St. Louis workers saw an increase in the minimum wage in May. But now employers are free to reduce the pay for those workers to $7.70 per hour, the state minimum wage which is set to increase annually based on the cost of living.
Iowa was the first state to take away worker pay via preemption legislation. In March the Iowa state Senate passed a law that voided local minimum wage ordinances. Employees making minimum wage in three counties, Linn, Polk, and Wapello, went from over $8.00 per hour back to a frozen state minimum wage of $7.25 per hour. Johnson County, Iowa, had a minimum wage of $10.10 per hour and encourages employers to voluntarily stay with the county rate, even though it is no longer enforceable.

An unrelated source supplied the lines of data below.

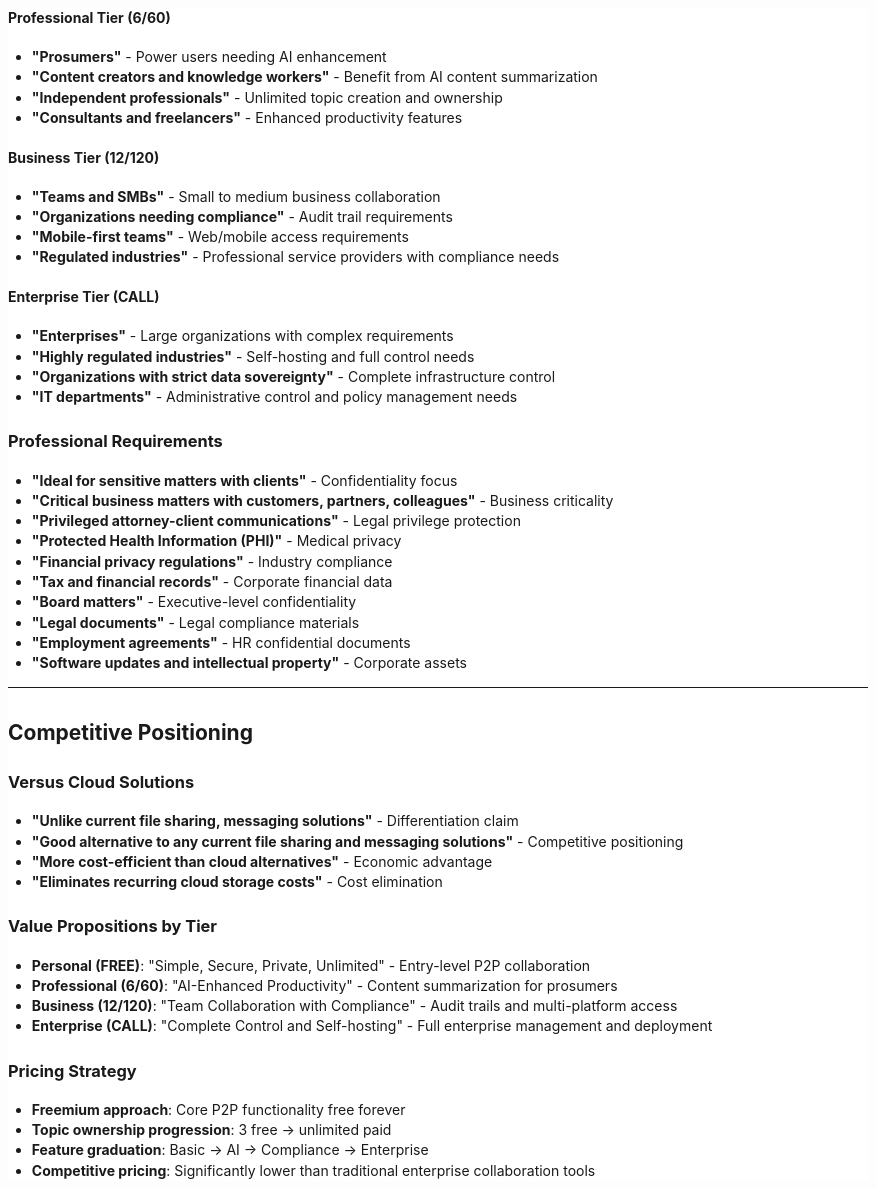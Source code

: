 #### Professional Tier ($6/$60)
- **"Prosumers"** - Power users needing AI enhancement
- **"Content creators and knowledge workers"** - Benefit from AI content summarization
- **"Independent professionals"** - Unlimited topic creation and ownership
- **"Consultants and freelancers"** - Enhanced productivity features

#### Business Tier ($12/$120)
- **"Teams and SMBs"** - Small to medium business collaboration
- **"Organizations needing compliance"** - Audit trail requirements
- **"Mobile-first teams"** - Web/mobile access requirements
- **"Regulated industries"** - Professional service providers with compliance needs

#### Enterprise Tier (CALL)
- **"Enterprises"** - Large organizations with complex requirements
- **"Highly regulated industries"** - Self-hosting and full control needs
- **"Organizations with strict data sovereignty"** - Complete infrastructure control
- **"IT departments"** - Administrative control and policy management needs

### Professional Requirements
- **"Ideal for sensitive matters with clients"** - Confidentiality focus
- **"Critical business matters with customers, partners, colleagues"** - Business criticality
- **"Privileged attorney-client communications"** - Legal privilege protection
- **"Protected Health Information (PHI)"** - Medical privacy
- **"Financial privacy regulations"** - Industry compliance
- **"Tax and financial records"** - Corporate financial data
- **"Board matters"** - Executive-level confidentiality
- **"Legal documents"** - Legal compliance materials
- **"Employment agreements"** - HR confidential documents
- **"Software updates and intellectual property"** - Corporate assets

---

## Competitive Positioning

### Versus Cloud Solutions
- **"Unlike current file sharing, messaging solutions"** - Differentiation claim
- **"Good alternative to any current file sharing and messaging solutions"** - Competitive positioning
- **"More cost-efficient than cloud alternatives"** - Economic advantage
- **"Eliminates recurring cloud storage costs"** - Cost elimination

### Value Propositions by Tier
- **Personal (FREE)**: "Simple, Secure, Private, Unlimited" - Entry-level P2P collaboration
- **Professional ($6/$60)**: "AI-Enhanced Productivity" - Content summarization for prosumers
- **Business ($12/$120)**: "Team Collaboration with Compliance" - Audit trails and multi-platform access
- **Enterprise (CALL)**: "Complete Control and Self-hosting" - Full enterprise management and deployment

### Pricing Strategy
- **Freemium approach**: Core P2P functionality free forever
- **Topic ownership progression**: 3 free → unlimited paid
- **Feature graduation**: Basic → AI → Compliance → Enterprise
- **Competitive pricing**: Significantly lower than traditional enterprise collaboration tools

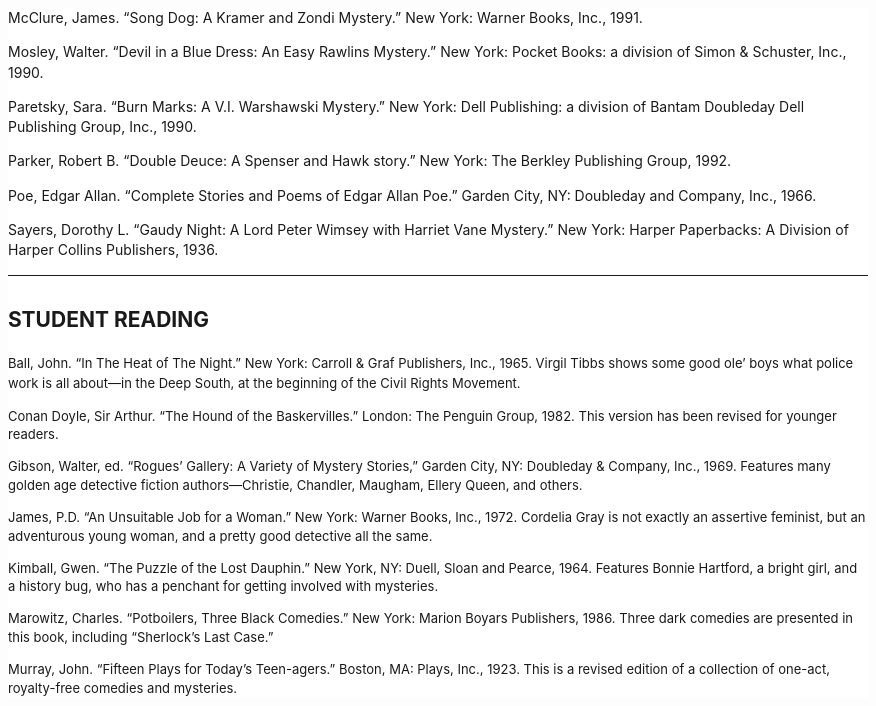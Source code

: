 <p>
McClure, James. “Song Dog: A Kramer and Zondi Mystery.” New York: Warner Books, Inc., 1991.
</p>
<p>
Mosley, Walter. “Devil in a Blue Dress: An Easy Rawlins Mystery.” New York: Pocket Books: a division of Simon &amp; Schuster, Inc., 1990.
</p>
<p>
Paretsky, Sara. “Burn Marks: A V.I. Warshawski Mystery.” New York: Dell Publishing: a division of Bantam Doubleday Dell Publishing Group, Inc., 1990.
</p>
<p>
Parker, Robert B. “Double Deuce: A Spenser and Hawk story.” New York: The Berkley Publishing Group, 1992.
</p>
<p>
Poe, Edgar Allan. “Complete Stories and Poems of Edgar Allan Poe.” Garden City, NY: Doubleday and Company, Inc., 1966.
</p>
<p>
Sayers, Dorothy L. “Gaudy Night: A Lord Peter Wimsey with Harriet Vane Mystery.” New York: Harper Paperbacks: A Division of Harper Collins Publishers, 1936.
</p>
</font>
</p>
<hr/>
<h2>
STUDENT READING
</h2>
<font size="-1">
Ball, John. “In The Heat of The Night.” New York: Carroll &amp; Graf Publishers, Inc., 1965. Virgil Tibbs shows some good ole’ boys what police work is all about—in the Deep South, at the beginning of the Civil Rights Movement.
<p>
Conan Doyle, Sir Arthur. “The Hound of the Baskervilles.” London: The Penguin Group, 1982. This version has been revised for younger readers.
</p>
<p>
Gibson, Walter, ed. “Rogues’ Gallery: A Variety of Mystery Stories,” Garden City, NY: Doubleday &amp; Company, Inc., 1969. Features many golden age detective fiction authors—Christie, Chandler, Maugham, Ellery Queen, and others.
</p>
<p>
James, P.D. “An Unsuitable Job for a Woman.” New York: Warner Books, Inc., 1972. Cordelia Gray is not exactly an assertive feminist, but an adventurous young woman, and a pretty good detective all the same.
</p>
<p>
Kimball, Gwen. “The Puzzle of the Lost Dauphin.” New York, NY: Duell, Sloan and Pearce, 1964. Features Bonnie Hartford, a bright girl, and a history bug, who has a penchant for getting involved with mysteries.
</p>
<p>
Marowitz, Charles. “Potboilers, Three Black Comedies.” New York: Marion Boyars Publishers, 1986. Three dark comedies are presented in this book, including “Sherlock’s Last Case.”
</p>
<p>
Murray, John. “Fifteen Plays for Today’s Teen-agers.” Boston, MA: Plays, Inc., 1923. This is a revised edition of a collection of one-act, royalty-free comedies and mysteries.
</p>
<p>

Just over half of all states have passed this type of law, which limits localities from adjusting the minimum wage to better correspond to the cost of living in their areas. The cost of living in cities is often higher than in rural areas. Adjusting minimum wage rates to better align with the cost of living in those areas can help workers better afford essentials like food, housing, and healthcare.
Proponents of state preemption laws, like the Missouri Chamber of Commerce, argue that local ordinances create challenges for businesses that have to comply with varying minimum wage rates across the state. Additionally, the long-standing debate on raising minimum wage rates comes into play. Preemption advocates cite business hardships in meeting rising minimum wage requirements.